### Records supplied
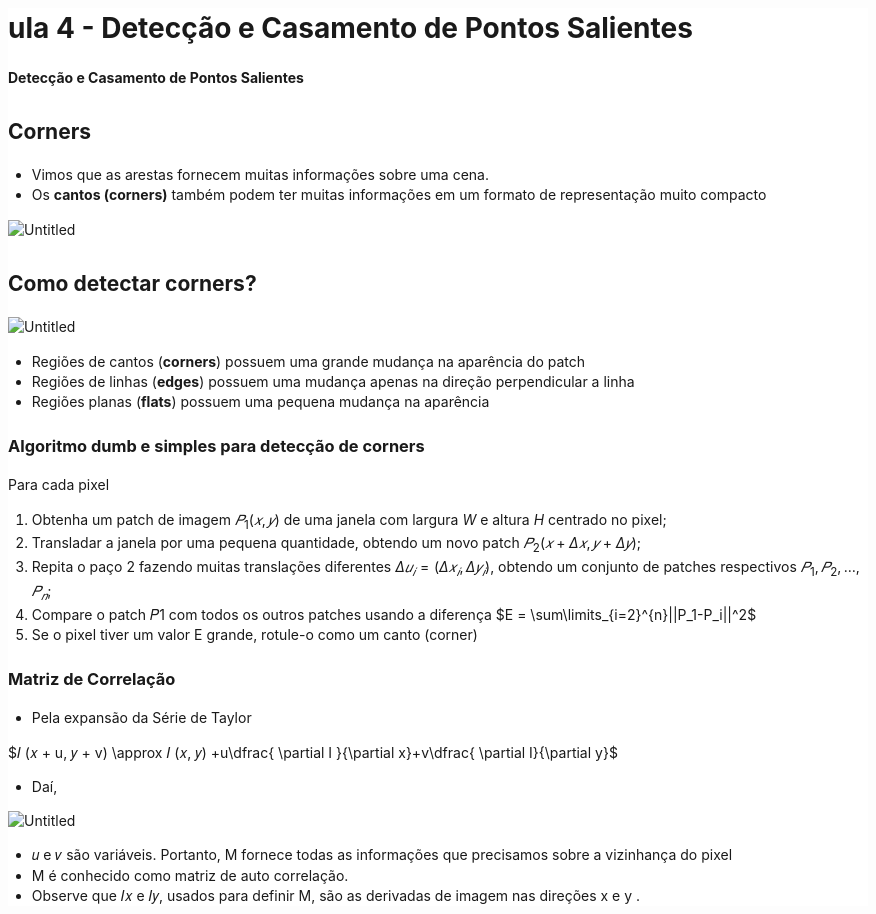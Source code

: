 # ula 4 - Detecção e Casamento de Pontos Salientes



**Detecção e Casamento de Pontos Salientes**

## Corners

- Vimos que as arestas fornecem muitas informações sobre uma cena.
- Os **cantos (corners)** também podem ter muitas informações em um formato de representação muito compacto

![Untitled](img/Untitled.png)

## Como detectar corners?

![Untitled](img/Untitled%201.png)

- Regiões de cantos (**corners**) possuem uma grande mudança na aparência do patch
- Regiões de linhas (**edges**) possuem uma mudança apenas na direção perpendicular a linha
- Regiões planas (**flats**) possuem uma pequena mudança na aparência

### **Algoritmo dumb e simples para detecção de corners**

Para cada pixel

1. Obtenha um patch de imagem $𝑃_1(𝑥, 𝑦)$ de uma janela com largura $W$ e altura $H$
centrado no pixel;
2. Transladar a janela por uma pequena quantidade, obtendo um novo patch $𝑃_2(𝑥 +
Δ𝑥, 𝑦 + Δ𝑦)$;
3. Repita o paço 2 fazendo muitas translações diferentes $Δ𝑢_𝑖 = (Δ𝑥_𝑖, Δ𝑦_𝑖)$, obtendo um
conjunto de patches respectivos $𝑃_1, 𝑃_2, … , 𝑃_𝑛$;
4. Compare o patch 𝑃1 com todos os outros patches usando a diferença
 $E = \sum\limits_{i=2}^{n}||P_1-P_i||^2$
5. Se o pixel tiver um valor E grande, rotule-o como um canto (corner)

### Matriz de Correlação

- Pela expansão da Série de Taylor

$𝐼 (𝑥 + u, 𝑦 + v) \approx 𝐼 (𝑥, 𝑦) +u\dfrac{ \partial I }{\partial x}+v\dfrac{ \partial I}{\partial y}$

- Daí,

![Untitled](img/Untitled%202.png)

- 𝑢 e 𝜈 são variáveis. Portanto, M fornece todas as informações que precisamos sobre
a vizinhança do pixel
- M é conhecido como matriz de auto correlação.
- Observe que 𝐼𝑥 e 𝐼𝑦, usados para definir M, são as derivadas de imagem nas direções x
e y .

### To do
Read the data above and pull out each line that holds the string "grande".

### Exercise output
- Regiões de cantos (**corners**) possuem uma grande mudança na aparência do patch
5. Se o pixel tiver um valor E grande, rotule-o como um canto (corner)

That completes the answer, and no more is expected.